**PROBLEM DETAILS:** What number of lines in the records below hold the word "공부하지"? Give that number alone.

**DATA FOR THIS EXERCISE:**
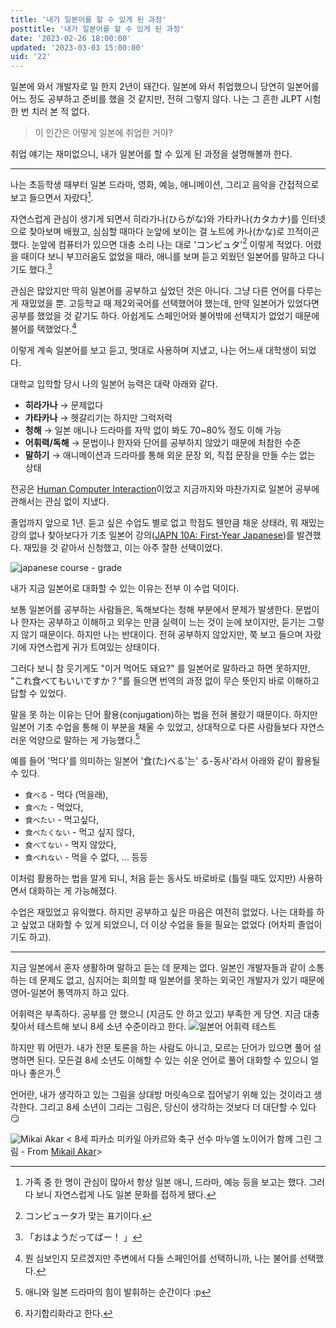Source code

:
 ```yaml
---
title: '내가 일본어를 할 수 있게 된 과정'
posttitle: '내가 일본어를 할 수 있게 된 과정'
date: '2023-02-26 18:00:00'
updated: '2023-03-03 15:00:00'
uid: '22'
---
```


일본에 와서 개발자로 일 한지 2년이 돼간다. 일본에 와서 취업했으니 당연히 일본어를 어느 정도 공부하고 준비를 했을 것 같지만, 전혀 그렇지 않다. 나는 그 흔한 JLPT 시험 한 번 치러 본 적 없다.

> 이 인간은 어떻게 일본에 취업한 거야?

취업 얘기는 재미없으니, 내가 일본어를 할 수 있게 된 과정을 설명해볼까 한다.

---

나는 초등학생 때부터 일본 드라마, 영화, 예능, 애니메이션, 그리고 음악을 간접적으로 보고 들으면서 자랐다[^a].

자연스럽게 관심이 생기게 되면서 히라가나(ひらがな)와 가타카나(カタカナ)를 인터넷으로 찾아보며 배웠고, 심심할 때마다 눈앞에 보이는 걸 노트에 카나(かな)로 끄적이곤 했다. 눈앞에 컴퓨터가 있으면 대충 소리 나는 대로 'コンピュタ'[^b] 이렇게 적었다.
어렸을 때이다 보니 부끄러움도 없었을 때라, 애니를 보며 듣고 외웠던 일본어를 말하고 다니기도 했다.[^c]

관심은 많았지만 딱히 일본어를 공부하고 싶었던 것은 아니다. 그냥 다른 언어를 다루는 게 재밌었을 뿐. 고등학교 때 제2외국어를 선택했어야 했는데, 만약 일본어가 있었다면 공부를 했었을 것 같기도 하다. 아쉽게도 스페인어와 불어밖에 선택지가 없었기 때문에 불어를 택했었다.[^e]

이렇게 계속 일본어를 보고 듣고, 멋대로 사용하며 지냈고, 나는 어느새 대학생이 되었다.

대학교 입학할 당시 나의 일본어 능력은 대략 아래와 같다.

-   **히라가나** → 문제없다
-   **가타카나** → 헷갈리기는 하지만 그럭저럭
-   **청해** → 일본 애니나 드라마를 자막 없이 봐도 70~80% 정도 이해 가능
-   **어휘력/독해** → 문법이나 한자와 단어를 공부하지 않았기 때문에 처참한 수준
-   **말하기** → 애니메이션과 드라마를 통해 외운 문장 외, 직접 문장을 만들 수는 없는 상태

전공은 [Human Computer Interaction](https://cogsci.ucsd.edu/undergraduates/major/design-interaction.html)이었고 지금까지와 마찬가지로 일본어 공부에 관해서는 관심 없이 지냈다.

졸업까지 앞으로 1년. 듣고 싶은 수업도 별로 없고 학점도 웬만큼 채운 상태라, 뭐 재밌는 강의 없나 찾아보다가 기초 일본어 강의([JAPN 10A: First-Year Japanese](https://catalog.ucsd.edu/courses/JAPN.html))를 발견했다. 재밌을 것 같아서 신청했고, 이는 아주 잘한 선택이었다.

![japanese course - grade](/images/d/japanese-grade.webp)

내가 지금 일본어로 대화할 수 있는 이유는 전부 이 수업 덕이다.

보통 일본어를 공부하는 사람들은, 독해보다는 청해 부분에서 문제가 발생한다. 문법이나 한자는 공부하고 이해하고 외우는 만큼 실력이 느는 것이 눈에 보이지만, 듣기는 그렇지 않기 때문이다. 하지만 나는 반대이다. 전혀 공부하지 않았지만, 쭉 보고 들으며 자랐기에 자연스럽게 귀가 트여있는 상태이다.

그러다 보니 참 웃기게도 "이거 먹어도 돼요?" 를 일본어로 말하라고 하면 못하지만, "これ食べてもいいですか？"를 들으면 번역의 과정 없이 무슨 뜻인지 바로 이해하고 답할 수 있었다.

말을 못 하는 이유는 단어 활용(conjugation)하는 법을 전혀 몰랐기 때문이다. 하지만 일본어 기초 수업을 통해 이 부분을 채울 수 있었고, 상대적으로 다른 사람들보다 자연스러운 억양으로 말하는 게 가능했다.[^f]

예를 들어 '먹다'를 의미하는 일본어 '食(た)べる'는' る-동사'라서 아래와 같이 활용될 수 있다.

-   `食べる` - 먹다 (먹을래),
-   `食べた` - 먹었다,
-   `食べたい` - 먹고싶다,
-   `食べたくない` - 먹고 싶지 않다,
-   `食べてない` - 먹지 않았다,
-   `食べれない` - 먹을 수 없다, ... 등등

이처럼 활용하는 법을 알게 되니, 처음 듣는 동사도 바로바로 (틀릴 때도 있지만) 사용하면서 대화하는 게 가능해졌다.

수업은 재밌었고 유익했다. 하지만 공부하고 싶은 마음은 여전히 없었다. 나는 대화를 하고 싶었고 대화할 수 있게 되었으니, 더 이상 수업을 들을 필요는 없었다 (어차피 졸업이기도 하고).

---

지금 일본에서 혼자 생활하며 말하고 듣는 데 문제는 없다. 일본인 개발자들과 같이 소통하는 데 문제도 없고, 심지어는 회의할 때 일본어를 못하는 외국인 개발자가 있기 때문에 영어-일본어 통역까지 하고 있다.

어휘력은 부족하다. 공부를 안 했으니 (지금도 안 하고 있고) 부족한 게 당연. 지금 대충 찾아서 테스트해 보니 8세 소년 수준이라고 한다.
![일본어 어휘력 테스트](/images/d/japanese-test.webp)

하지만 뭐 어떤가. 내가 전문 토론을 하는 사람도 아니고, 모르는 단어가 있으면 풀어 설명하면 된다.
모든걸 8세 소년도 이해할 수 있는 쉬운 언어로 풀어 대화할 수 있으니 얼마나 좋은가.[^g]

언어란, 내가 생각하고 있는 그림을 상대방 머릿속으로 집어넣기 위해 있는 것이라고 생각한다.
그리고 8세 소년이 그리는 그림은, 당신이 생각하는 것보다 더 대단할 수 있다 😏

![Mikai Akar](/images/d/mikail-akar.webp)
< 8세 피카소 미카일 아카르와 축구 선수 마누엘 노이어가 함께 그린 그림 - From [Mikail Akar](https://www.instagram.com/mikails_galerie/?hl=en)>

[^a]: 가족 중 한 명이 관심이 많아서 항상 일본 애니, 드라마, 예능 등을 보고는 했다. 그러다 보니 자연스럽게 나도 일본 문화를 접하게 됐다.
[^b]: コンピュータ가 맞는 표기이다.
[^c]: 「おはようだってばー！ 」
[^e]: 뭔 심보인지 모르겠지만 주변에서 다들 스페인어를 선택하니까, 나는 불어를 선택했다.
[^f]: 애니와 일본 드라마의 힘이 발휘하는 순간이다 :p
[^g]: 자기합리화라고 한다.
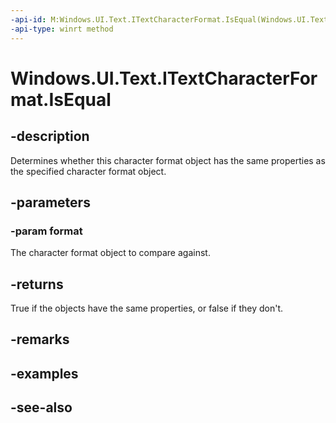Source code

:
 ```yaml
---
-api-id: M:Windows.UI.Text.ITextCharacterFormat.IsEqual(Windows.UI.Text.ITextCharacterFormat)
-api-type: winrt method
---
```


<!-- Method syntax
public bool IsEqual(Windows.UI.Text.ITextCharacterFormat format)
-->

# Windows.UI.Text.ITextCharacterFormat.IsEqual

## -description
Determines whether this character format object has the same properties as the specified character format object.



## -parameters
### -param format
The character format object to compare against.

## -returns
True if the objects have the same properties, or false if they don't.

## -remarks

## -examples

## -see-also

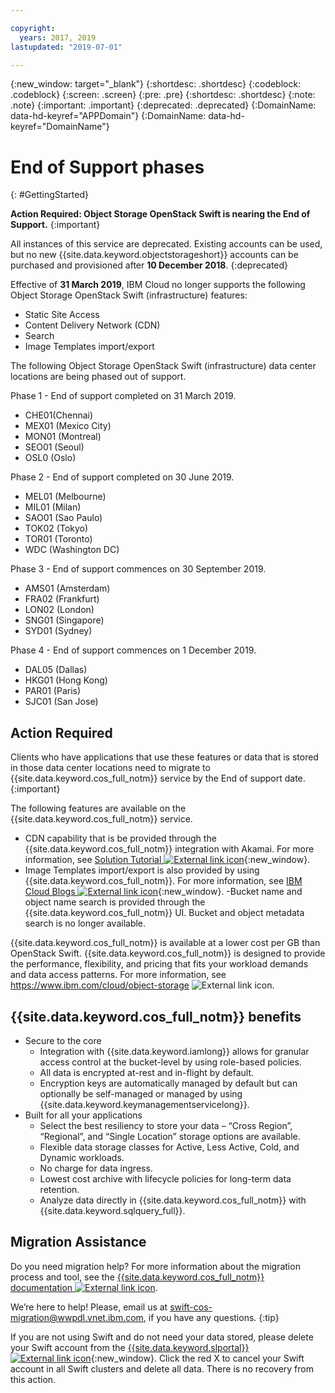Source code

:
 ```yaml
---

copyright:
  years: 2017, 2019
lastupdated: "2019-07-01"

---
```

{:new_window: target="_blank"}
{:shortdesc: .shortdesc}
{:codeblock: .codeblock}
{:screen: .screen}
{:pre: .pre}
{:shortdesc: .shortdesc}
{:note: .note}
{:important: .important}
{:deprecated: .deprecated}
{:DomainName: data-hd-keyref="APPDomain"}
{:DomainName: data-hd-keyref="DomainName"}


# End of Support phases
{: #GettingStarted}

**Action Required: Object Storage OpenStack Swift is nearing the End of Support.**
{:important}

All instances of this service are deprecated. Existing accounts can be used, but no new {{site.data.keyword.objectstorageshort}} accounts can be purchased and provisioned after **10 December 2018**.
{:deprecated}

Effective of **31 March 2019**, IBM Cloud no longer supports the following Object Storage OpenStack Swift (infrastructure) features:
- Static Site Access
- Content Delivery Network (CDN)
- Search
- Image Templates import/export  


The following Object Storage OpenStack Swift (infrastructure) data center locations are being phased out of support.

Phase 1 - End of support completed on 31 March 2019.
- CHE01(Chennai)
- MEX01 (Mexico City)
- MON01 (Montreal)
- SEO01 (Seoul)
- OSL0 (Oslo)

Phase 2 - End of support completed on 30 June 2019.
- MEL01 (Melbourne)
- MIL01 (Milan)
- SAO01 (Sao Paulo)
- TOK02 (Tokyo)
- TOR01 (Toronto)
- WDC (Washington DC)

Phase 3 - End of support commences on 30 September 2019.
- AMS01 (Amsterdam)
- FRA02 (Frankfurt)
- LON02 (London)
- SNG01 (Singapore)
- SYD01 (Sydney)

Phase 4 - End of support commences on 1 December 2019.
- DAL05 (Dallas)
- HKG01 (Hong Kong)
- PAR01 (Paris)
- SJC01 (San Jose)

##  Action Required

Clients who have applications that use these features or data that is stored in those data center locations need to migrate to {{site.data.keyword.cos_full_notm}} service by the End of support date.
{:important}

  The following features are available on the {{site.data.keyword.cos_full_notm}} service.
  - CDN capability that is be provided through the {{site.data.keyword.cos_full_notm}} integration with Akamai. For more information, see [Solution Tutorial ![External link icon](../../icons/launch-glyph.svg "External link icon")](https://cloud.ibm.com/docs/tutorials/static-files-cdn.html#accelerate-delivery-of-static-files-using-a-cdn){:new_window}.
  - Image Templates import/export is also provided by using {{site.data.keyword.cos_full_notm}}. For more information, see [IBM Cloud Blogs ![External link icon](../../icons/launch-glyph.svg "External link icon")](https://www.ibm.com/blogs/bluemix/2018/11/speed-up-image-imports-to-ibm-cloud-infrastructure/){:new_window}.
  -Bucket name and object name search is provided through the {{site.data.keyword.cos_full_notm}} UI. Bucket and object metadata search is no longer available.

  {{site.data.keyword.cos_full_notm}} is available at a lower cost per GB than OpenStack Swift. {{site.data.keyword.cos_full_notm}} is designed to provide the performance, flexibility, and pricing that fits your workload demands and data access patterns. For more information, see https://www.ibm.com/cloud/object-storage ![External link icon](../../icons/launch-glyph.svg "External link icon").

  ## {{site.data.keyword.cos_full_notm}} benefits
  * Secure to the core
     - Integration with {{site.data.keyword.iamlong}} allows for granular access control at the bucket-level by using role-based policies.
     - All data is encrypted at-rest and in-flight by default.
     - Encryption keys are automatically managed by default but can optionally be self-managed or managed by using {{site.data.keyword.keymanagementservicelong}}.
  * Built for all your applications
    - Select the best resiliency to store your data – “Cross Region”, “Regional”, and “Single Location” storage options are available.
    - Flexible data storage classes for Active, Less Active, Cold, and Dynamic workloads.
    - No charge for data ingress.
    - Lowest cost archive with lifecycle policies for long-term data retention.
    - Analyze data directly in {{site.data.keyword.cos_full_notm}} with {{site.data.keyword.sqlquery_full}}.

##  Migration Assistance

Do you need migration help? For more information about the migration process and tool, see the [{{site.data.keyword.cos_full_notm}} documentation ![External link icon](../../icons/launch-glyph.svg "External link icon")](https://cloud.ibm.com/docs/services/cloud-object-storage/tutorials/migrate.html#migrating-data-from-openstack-swift).

We’re here to help! Please, email us at swift-cos-migration@wwpdl.vnet.ibm.com, if you have any questions.
{:tip}

If you are not using Swift and do not need your data stored, please delete your Swift account from the [{{site.data.keyword.slportal}} ![External link icon](../../icons/launch-glyph.svg "External link icon")](https://control.softlayer.com/storage/objectstorage){:new_window}. Click the red X to cancel your Swift account in all Swift clusters and delete all data. There is no recovery from this action.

**TASK RESPONSE:** 2